In the records that come next, find every line with "data". Return those lines.

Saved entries
- - -

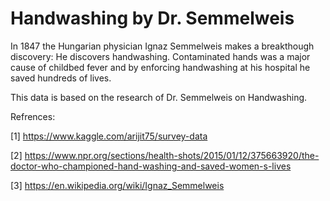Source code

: # Handwashing by Dr. Semmelweis

In 1847 the Hungarian physician Ignaz Semmelweis makes a breakthough discovery: He discovers handwashing. Contaminated hands was a major cause of childbed fever and by enforcing handwashing at his hospital he saved hundreds of lives.

This data is based on the research of Dr. Semmelweis on Handwashing.


Refrences:

[1] https://www.kaggle.com/arijit75/survey-data

[2] https://www.npr.org/sections/health-shots/2015/01/12/375663920/the-doctor-who-championed-hand-washing-and-saved-women-s-lives

[3] https://en.wikipedia.org/wiki/Ignaz_Semmelweis
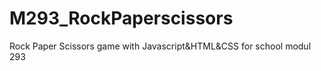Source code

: # M293_RockPaperscissors
Rock Paper Scissors game with Javascript&amp;HTML&amp;CSS for school modul 293
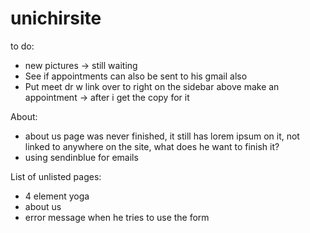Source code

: # unichirsite

to do:
- new pictures -> still waiting
- See if appointments can also be sent to his gmail also
- Put meet dr w link over to right on the sidebar above make an appointment -> after i get the copy for it

About:
- about us page was never finished, it still has lorem ipsum on it, not linked to anywhere on the site, what does he want to finish it?
- using sendinblue for emails

List of unlisted pages:
- 4 element yoga
- about us
- error message when he tries to use the form
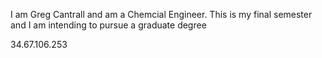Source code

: I am Greg Cantrall and am a Chemcial Engineer. This is my final semester and I am intending to pursue a graduate degree


34.67.106.253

- - -

[RESPONSE TO THE EXERCISE]:
This data is based on the research of Dr. Semmelweis on Handwashing.
[1] https://www.kaggle.com/arijit75/survey-data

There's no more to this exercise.